Exercise brief: The answer must be an exact transcription of every record.

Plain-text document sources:
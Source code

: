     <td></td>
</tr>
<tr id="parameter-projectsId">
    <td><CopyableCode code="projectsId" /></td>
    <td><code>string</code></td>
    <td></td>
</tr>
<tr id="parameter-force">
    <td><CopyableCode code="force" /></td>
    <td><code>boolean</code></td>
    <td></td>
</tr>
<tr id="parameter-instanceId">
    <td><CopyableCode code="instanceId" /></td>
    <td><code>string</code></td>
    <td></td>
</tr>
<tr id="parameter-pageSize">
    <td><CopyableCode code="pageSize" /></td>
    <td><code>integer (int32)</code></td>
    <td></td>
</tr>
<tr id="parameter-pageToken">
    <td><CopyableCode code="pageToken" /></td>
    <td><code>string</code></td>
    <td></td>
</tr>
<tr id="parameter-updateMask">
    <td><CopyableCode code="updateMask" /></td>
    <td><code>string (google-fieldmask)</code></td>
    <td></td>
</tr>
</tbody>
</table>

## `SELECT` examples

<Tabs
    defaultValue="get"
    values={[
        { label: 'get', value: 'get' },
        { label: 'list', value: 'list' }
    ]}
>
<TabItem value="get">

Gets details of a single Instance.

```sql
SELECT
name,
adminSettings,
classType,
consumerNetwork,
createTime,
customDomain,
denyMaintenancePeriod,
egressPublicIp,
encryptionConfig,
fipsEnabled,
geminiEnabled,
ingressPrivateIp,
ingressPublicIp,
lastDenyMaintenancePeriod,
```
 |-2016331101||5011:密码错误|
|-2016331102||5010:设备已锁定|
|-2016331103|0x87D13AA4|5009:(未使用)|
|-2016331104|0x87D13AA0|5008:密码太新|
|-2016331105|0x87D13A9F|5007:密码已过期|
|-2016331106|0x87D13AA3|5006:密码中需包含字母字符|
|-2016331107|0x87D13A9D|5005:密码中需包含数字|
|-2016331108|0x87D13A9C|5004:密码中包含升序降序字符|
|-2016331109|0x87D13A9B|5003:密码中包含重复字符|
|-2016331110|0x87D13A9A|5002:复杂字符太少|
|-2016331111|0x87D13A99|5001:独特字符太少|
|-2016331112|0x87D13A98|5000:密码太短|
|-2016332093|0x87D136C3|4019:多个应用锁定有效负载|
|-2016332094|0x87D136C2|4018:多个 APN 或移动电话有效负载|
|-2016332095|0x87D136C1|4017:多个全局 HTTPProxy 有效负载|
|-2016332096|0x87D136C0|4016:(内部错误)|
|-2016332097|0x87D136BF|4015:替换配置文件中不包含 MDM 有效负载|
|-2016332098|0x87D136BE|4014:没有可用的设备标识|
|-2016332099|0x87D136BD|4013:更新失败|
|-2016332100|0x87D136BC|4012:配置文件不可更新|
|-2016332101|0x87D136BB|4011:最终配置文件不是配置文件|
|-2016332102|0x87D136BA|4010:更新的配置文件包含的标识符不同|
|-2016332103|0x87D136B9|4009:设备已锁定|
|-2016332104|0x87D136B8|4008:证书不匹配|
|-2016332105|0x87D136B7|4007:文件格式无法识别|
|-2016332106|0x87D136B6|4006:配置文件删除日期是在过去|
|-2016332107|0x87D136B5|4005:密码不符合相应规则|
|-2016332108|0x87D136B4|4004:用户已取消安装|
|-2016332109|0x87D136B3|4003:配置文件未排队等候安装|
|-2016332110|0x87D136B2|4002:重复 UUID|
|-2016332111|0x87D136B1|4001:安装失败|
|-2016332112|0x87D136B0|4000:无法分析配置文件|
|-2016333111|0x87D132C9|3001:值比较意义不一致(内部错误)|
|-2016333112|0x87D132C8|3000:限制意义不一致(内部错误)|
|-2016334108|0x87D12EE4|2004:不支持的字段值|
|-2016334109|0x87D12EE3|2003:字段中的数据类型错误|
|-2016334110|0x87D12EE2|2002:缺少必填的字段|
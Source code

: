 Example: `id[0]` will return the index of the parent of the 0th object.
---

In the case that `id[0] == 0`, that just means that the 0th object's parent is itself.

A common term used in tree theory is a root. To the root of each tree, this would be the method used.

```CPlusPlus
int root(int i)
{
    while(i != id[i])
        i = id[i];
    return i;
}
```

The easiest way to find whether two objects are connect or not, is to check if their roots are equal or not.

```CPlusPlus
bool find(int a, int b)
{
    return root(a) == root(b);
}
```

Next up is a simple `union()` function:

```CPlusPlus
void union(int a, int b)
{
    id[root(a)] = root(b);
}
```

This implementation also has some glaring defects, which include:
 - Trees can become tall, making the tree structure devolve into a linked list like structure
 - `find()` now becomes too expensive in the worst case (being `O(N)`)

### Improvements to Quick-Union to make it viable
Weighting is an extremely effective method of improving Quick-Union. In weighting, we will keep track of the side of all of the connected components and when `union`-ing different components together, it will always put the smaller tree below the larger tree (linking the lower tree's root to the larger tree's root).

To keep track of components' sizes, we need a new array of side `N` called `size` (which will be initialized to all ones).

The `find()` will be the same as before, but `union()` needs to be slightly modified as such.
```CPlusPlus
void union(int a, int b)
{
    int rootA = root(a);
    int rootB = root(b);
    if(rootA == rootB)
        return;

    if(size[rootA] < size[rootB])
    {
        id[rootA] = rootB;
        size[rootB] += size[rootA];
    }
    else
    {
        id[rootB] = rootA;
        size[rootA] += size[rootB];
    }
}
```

Exercise response:
Source code

:     <td></td>
</tr>
<tr id="parameter-projectsId">
    <td><CopyableCode code="projectsId" /></td>
    <td><code>string</code></td>
    <td></td>
</tr>
<tr id="parameter-force">
    <td><CopyableCode code="force" /></td>
    <td><code>boolean</code></td>
    <td></td>
</tr>
<tr id="parameter-instanceId">
    <td><CopyableCode code="instanceId" /></td>
    <td><code>string</code></td>
    <td></td>
</tr>
<tr id="parameter-pageSize">
    <td><CopyableCode code="pageSize" /></td>
    <td><code>integer (int32)</code></td>
    <td></td>
</tr>
<tr id="parameter-pageToken">
    <td><CopyableCode code="pageToken" /></td>
    <td><code>string</code></td>
    <td></td>
</tr>
<tr id="parameter-updateMask">
    <td><CopyableCode code="updateMask" /></td>
    <td><code>string (google-fieldmask)</code></td>
    <td></td>
</tr>
</tbody>
</table>

## `SELECT` examples

<Tabs
    defaultValue="get"
    values={[
        { label: 'get', value: 'get' },
        { label: 'list', value: 'list' }
    ]}
>
<TabItem value="get">

Gets details of a single Instance.

```sql
SELECT
name,
adminSettings,
classType,
consumerNetwork,
createTime,
customDomain,
denyMaintenancePeriod,
egressPublicIp,
encryptionConfig,
fipsEnabled,
geminiEnabled,
ingressPrivateIp,
ingressPublicIp,
lastDenyMaintenancePeriod,
```
 |-2016331101||5011:密码错误|
|-2016331102||5010:设备已锁定|
|-2016331103|0x87D13AA4|5009:(未使用)|
|-2016331104|0x87D13AA0|5008:密码太新|
|-2016331105|0x87D13A9F|5007:密码已过期|
|-2016331106|0x87D13AA3|5006:密码中需包含字母字符|
|-2016331107|0x87D13A9D|5005:密码中需包含数字|
|-2016331108|0x87D13A9C|5004:密码中包含升序降序字符|
|-2016331109|0x87D13A9B|5003:密码中包含重复字符|
|-2016331110|0x87D13A9A|5002:复杂字符太少|
|-2016331111|0x87D13A99|5001:独特字符太少|
|-2016331112|0x87D13A98|5000:密码太短|
|-2016332093|0x87D136C3|4019:多个应用锁定有效负载|
|-2016332094|0x87D136C2|4018:多个 APN 或移动电话有效负载|
|-2016332095|0x87D136C1|4017:多个全局 HTTPProxy 有效负载|
|-2016332096|0x87D136C0|4016:(内部错误)|
|-2016332097|0x87D136BF|4015:替换配置文件中不包含 MDM 有效负载|
|-2016332098|0x87D136BE|4014:没有可用的设备标识|
|-2016332099|0x87D136BD|4013:更新失败|
|-2016332100|0x87D136BC|4012:配置文件不可更新|
|-2016332101|0x87D136BB|4011:最终配置文件不是配置文件|
|-2016332102|0x87D136BA|4010:更新的配置文件包含的标识符不同|
|-2016332103|0x87D136B9|4009:设备已锁定|
|-2016332104|0x87D136B8|4008:证书不匹配|
|-2016332105|0x87D136B7|4007:文件格式无法识别|
|-2016332106|0x87D136B6|4006:配置文件删除日期是在过去|
|-2016332107|0x87D136B5|4005:密码不符合相应规则|
|-2016332108|0x87D136B4|4004:用户已取消安装|
|-2016332109|0x87D136B3|4003:配置文件未排队等候安装|
|-2016332110|0x87D136B2|4002:重复 UUID|
|-2016332111|0x87D136B1|4001:安装失败|
|-2016332112|0x87D136B0|4000:无法分析配置文件|
|-2016333111|0x87D132C9|3001:值比较意义不一致(内部错误)|
|-2016333112|0x87D132C8|3000:限制意义不一致(内部错误)|
|-2016334108|0x87D12EE4|2004:不支持的字段值|
|-2016334109|0x87D12EE3|2003:字段中的数据类型错误|
|-2016334110|0x87D12EE2|2002:缺少必填的字段|
Source code

: Example: `id[0]` will return the index of the parent of the 0th object.
---

In the case that `id[0] == 0`, that just means that the 0th object's parent is itself.

A common term used in tree theory is a root. To the root of each tree, this would be the method used.

```CPlusPlus
int root(int i)
{
    while(i != id[i])
        i = id[i];
    return i;
}
```

The easiest way to find whether two objects are connect or not, is to check if their roots are equal or not.

```CPlusPlus
bool find(int a, int b)
{
    return root(a) == root(b);
}
```

Next up is a simple `union()` function:

```CPlusPlus
void union(int a, int b)
{
    id[root(a)] = root(b);
}
```

This implementation also has some glaring defects, which include:
 - Trees can become tall, making the tree structure devolve into a linked list like structure
 - `find()` now becomes too expensive in the worst case (being `O(N)`)

### Improvements to Quick-Union to make it viable
Weighting is an extremely effective method of improving Quick-Union. In weighting, we will keep track of the side of all of the connected components and when `union`-ing different components together, it will always put the smaller tree below the larger tree (linking the lower tree's root to the larger tree's root).

To keep track of components' sizes, we need a new array of side `N` called `size` (which will be initialized to all ones).

The `find()` will be the same as before, but `union()` needs to be slightly modified as such.
```CPlusPlus
void union(int a, int b)
{
    int rootA = root(a);
    int rootB = root(b);
    if(rootA == rootB)
        return;

    if(size[rootA] < size[rootB])
    {
        id[rootA] = rootB;
        size[rootB] += size[rootA];
    }
    else
    {
        id[rootB] = rootA;
        size[rootA] += size[rootB];
    }
}
```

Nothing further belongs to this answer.